-- Material provided follows --

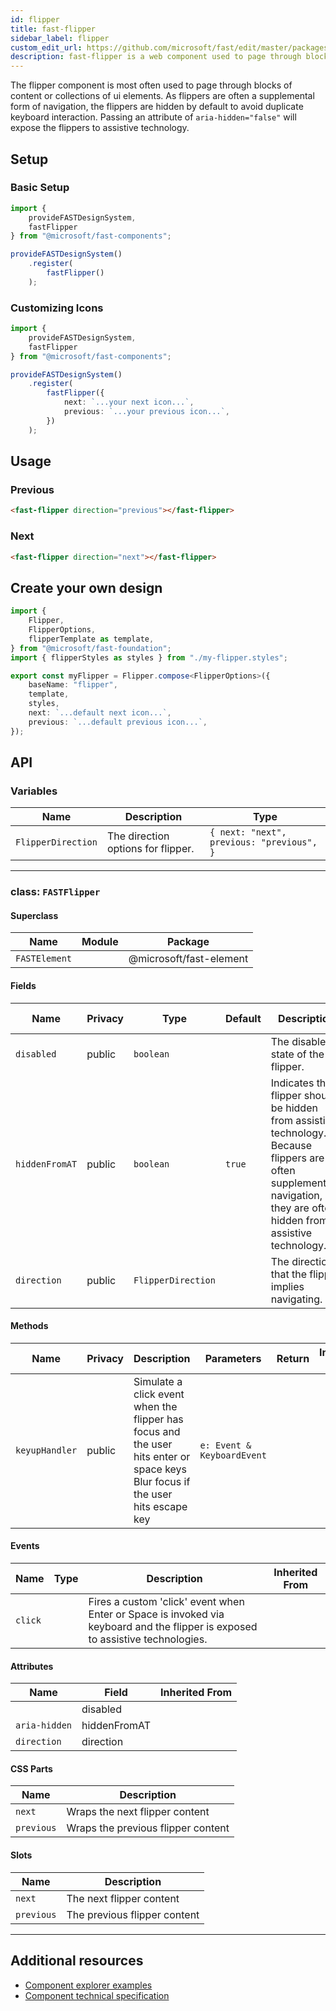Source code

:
 ```yaml
---
id: flipper
title: fast-flipper
sidebar_label: flipper
custom_edit_url: https://github.com/microsoft/fast/edit/master/packages/web-components/fast-foundation/src/flipper/README.md
description: fast-flipper is a web component used to page through blocks of content or collections of ui elements.
---
```


The flipper component is most often used to page through blocks of content or collections of ui elements. As flippers are often a supplemental form of navigation, the flippers are hidden by default to avoid duplicate keyboard interaction. Passing an attribute of `aria-hidden="false"` will expose the flippers to assistive technology.

## Setup

### Basic Setup

```ts
import {
    provideFASTDesignSystem,
    fastFlipper
} from "@microsoft/fast-components";

provideFASTDesignSystem()
    .register(
        fastFlipper()
    );
```

### Customizing Icons

```ts
import {
    provideFASTDesignSystem,
    fastFlipper
} from "@microsoft/fast-components";

provideFASTDesignSystem()
    .register(
        fastFlipper({
            next: `...your next icon...`,
            previous: `...your previous icon...`,
        })
    );
```

## Usage

### Previous

```html live
<fast-flipper direction="previous"></fast-flipper>
```

### Next

```html live
<fast-flipper direction="next"></fast-flipper>
```

## Create your own design

```ts
import {
    Flipper,
    FlipperOptions,
    flipperTemplate as template,
} from "@microsoft/fast-foundation";
import { flipperStyles as styles } from "./my-flipper.styles";

export const myFlipper = Flipper.compose<FlipperOptions>({
    baseName: "flipper",
    template,
    styles,
    next: `...default next icon...`,
    previous: `...default previous icon...`,
});
```

## API



### Variables

| Name               | Description                        | Type                                      |
| ------------------ | ---------------------------------- | ----------------------------------------- |
| `FlipperDirection` | The direction options for flipper. | `{ next: "next", previous: "previous", }` |

<hr/>



### class: `FASTFlipper`

#### Superclass

| Name          | Module | Package                 |
| ------------- | ------ | ----------------------- |
| `FASTElement` |        | @microsoft/fast-element |

#### Fields

| Name           | Privacy | Type               | Default | Description                                                                                                                                                             | Inherited From |
| -------------- | ------- | ------------------ | ------- | ----------------------------------------------------------------------------------------------------------------------------------------------------------------------- | -------------- |
| `disabled`     | public  | `boolean`          |         | The disabled state of the flipper.                                                                                                                                      |                |
| `hiddenFromAT` | public  | `boolean`          | `true`  | Indicates the flipper should be hidden from assistive technology. Because flippers are often supplementary navigation, they are often hidden from assistive technology. |                |
| `direction`    | public  | `FlipperDirection` |         | The direction that the flipper implies navigating.                                                                                                                      |                |

#### Methods

| Name           | Privacy | Description                                                                                                                    | Parameters                 | Return | Inherited From |
| -------------- | ------- | ------------------------------------------------------------------------------------------------------------------------------ | -------------------------- | ------ | -------------- |
| `keyupHandler` | public  | Simulate a click event when the flipper has focus and the user hits enter or space keys Blur focus if the user hits escape key | `e: Event & KeyboardEvent` |        |                |

#### Events

| Name    | Type | Description                                                                                                                    | Inherited From |
| ------- | ---- | ------------------------------------------------------------------------------------------------------------------------------ | -------------- |
| `click` |      | Fires a custom 'click' event when Enter or Space is invoked via keyboard and the flipper is exposed to assistive technologies. |                |

#### Attributes

| Name          | Field        | Inherited From |
| ------------- | ------------ | -------------- |
|               | disabled     |                |
| `aria-hidden` | hiddenFromAT |                |
| `direction`   | direction    |                |

#### CSS Parts

| Name       | Description                        |
| ---------- | ---------------------------------- |
| `next`     | Wraps the next flipper content     |
| `previous` | Wraps the previous flipper content |

#### Slots

| Name       | Description                  |
| ---------- | ---------------------------- |
| `next`     | The next flipper content     |
| `previous` | The previous flipper content |

<hr/>


## Additional resources

* [Component explorer examples](https://explore.fast.design/components/fast-flipper)
* [Component technical specification](https://github.com/microsoft/fast/blob/master/packages/web-components/fast-foundation/src/flipper/flipper.spec.md)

-- Material provided concluded --

Please report every line among the entries that includes "FlipperOptions".

    FlipperOptions,
export const myFlipper = Flipper.compose<FlipperOptions>({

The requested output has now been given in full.